Task details – Hunt through the entries for the word "receiver" and copy each line in which it appears.

Available records –
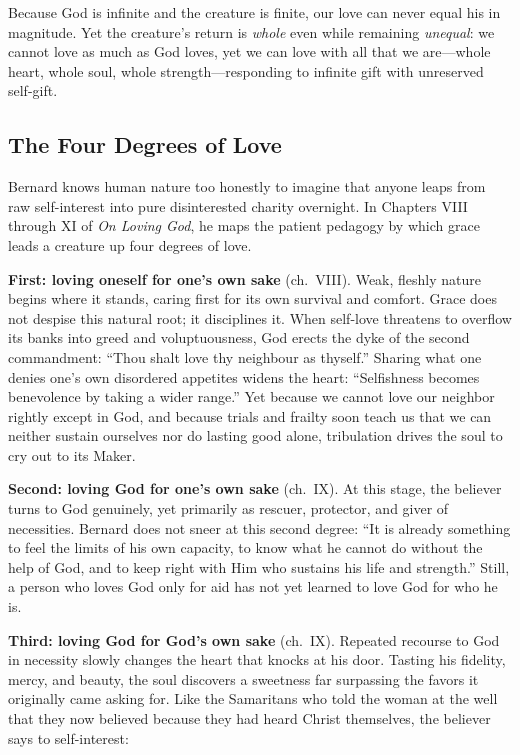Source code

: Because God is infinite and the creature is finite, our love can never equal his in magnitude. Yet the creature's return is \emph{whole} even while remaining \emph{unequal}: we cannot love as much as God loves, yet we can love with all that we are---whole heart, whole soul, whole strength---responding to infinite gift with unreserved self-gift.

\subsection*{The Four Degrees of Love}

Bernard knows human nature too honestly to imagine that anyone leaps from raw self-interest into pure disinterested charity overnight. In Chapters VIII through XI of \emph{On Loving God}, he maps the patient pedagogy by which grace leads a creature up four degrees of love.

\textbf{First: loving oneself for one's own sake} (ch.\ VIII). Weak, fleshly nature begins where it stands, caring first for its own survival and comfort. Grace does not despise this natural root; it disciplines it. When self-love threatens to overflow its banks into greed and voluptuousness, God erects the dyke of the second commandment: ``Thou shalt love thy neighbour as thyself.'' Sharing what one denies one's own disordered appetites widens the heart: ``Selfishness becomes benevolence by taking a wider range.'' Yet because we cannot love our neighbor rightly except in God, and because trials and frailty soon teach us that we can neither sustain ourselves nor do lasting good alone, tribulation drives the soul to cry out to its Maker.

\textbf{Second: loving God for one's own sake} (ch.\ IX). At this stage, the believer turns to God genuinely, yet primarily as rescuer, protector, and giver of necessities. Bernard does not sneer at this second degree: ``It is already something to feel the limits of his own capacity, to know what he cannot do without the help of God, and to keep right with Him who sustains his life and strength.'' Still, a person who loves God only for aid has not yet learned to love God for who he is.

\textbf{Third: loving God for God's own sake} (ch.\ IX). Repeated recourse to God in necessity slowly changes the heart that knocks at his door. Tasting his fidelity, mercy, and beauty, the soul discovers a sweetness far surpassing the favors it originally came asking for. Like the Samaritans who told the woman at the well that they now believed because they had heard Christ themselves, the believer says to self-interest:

...

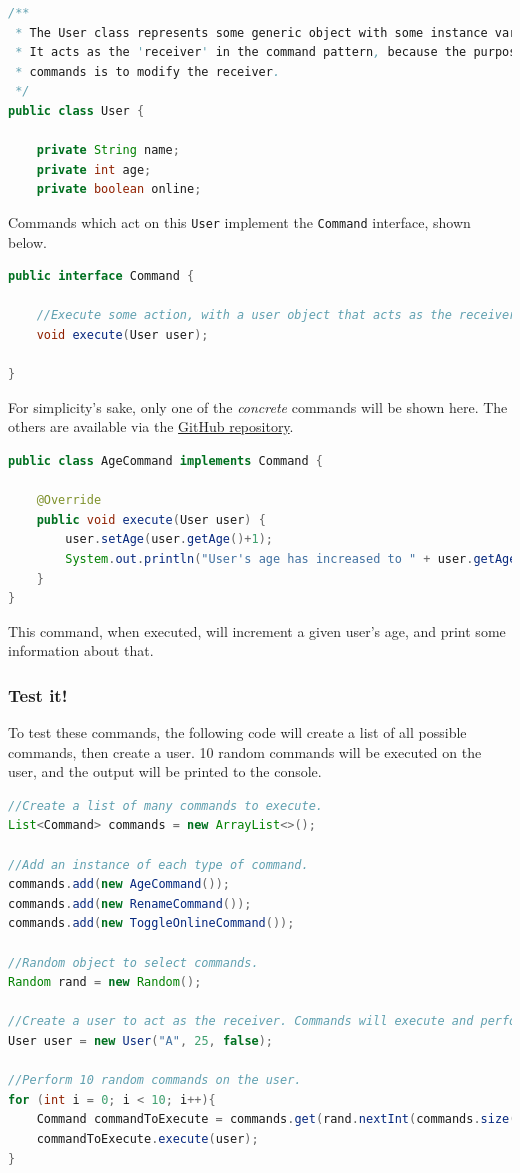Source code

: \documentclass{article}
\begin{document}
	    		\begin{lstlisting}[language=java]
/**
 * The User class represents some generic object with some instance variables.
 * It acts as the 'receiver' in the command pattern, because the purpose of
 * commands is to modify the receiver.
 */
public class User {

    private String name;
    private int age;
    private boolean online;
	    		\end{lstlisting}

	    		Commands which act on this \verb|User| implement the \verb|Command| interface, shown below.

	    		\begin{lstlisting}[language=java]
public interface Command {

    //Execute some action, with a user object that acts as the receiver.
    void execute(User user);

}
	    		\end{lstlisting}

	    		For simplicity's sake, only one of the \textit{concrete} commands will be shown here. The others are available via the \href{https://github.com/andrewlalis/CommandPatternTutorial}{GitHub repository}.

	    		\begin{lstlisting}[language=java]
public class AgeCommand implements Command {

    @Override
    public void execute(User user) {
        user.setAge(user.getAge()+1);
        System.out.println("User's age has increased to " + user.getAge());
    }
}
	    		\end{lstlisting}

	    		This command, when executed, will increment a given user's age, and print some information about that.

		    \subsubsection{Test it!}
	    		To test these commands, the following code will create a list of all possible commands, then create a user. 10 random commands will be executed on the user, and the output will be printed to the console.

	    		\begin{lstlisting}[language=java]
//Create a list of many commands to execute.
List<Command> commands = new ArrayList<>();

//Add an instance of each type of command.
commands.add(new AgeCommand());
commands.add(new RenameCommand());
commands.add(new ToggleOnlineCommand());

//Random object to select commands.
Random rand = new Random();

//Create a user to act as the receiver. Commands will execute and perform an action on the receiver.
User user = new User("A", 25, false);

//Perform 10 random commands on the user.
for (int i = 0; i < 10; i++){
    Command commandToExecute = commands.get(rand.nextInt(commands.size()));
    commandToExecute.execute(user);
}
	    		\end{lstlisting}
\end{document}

Exercise response –
 * It acts as the 'receiver' in the command pattern, because the purpose of
 * commands is to modify the receiver.
    //Execute some action, with a user object that acts as the receiver.
//Create a user to act as the receiver. Commands will execute and perform an action on the receiver.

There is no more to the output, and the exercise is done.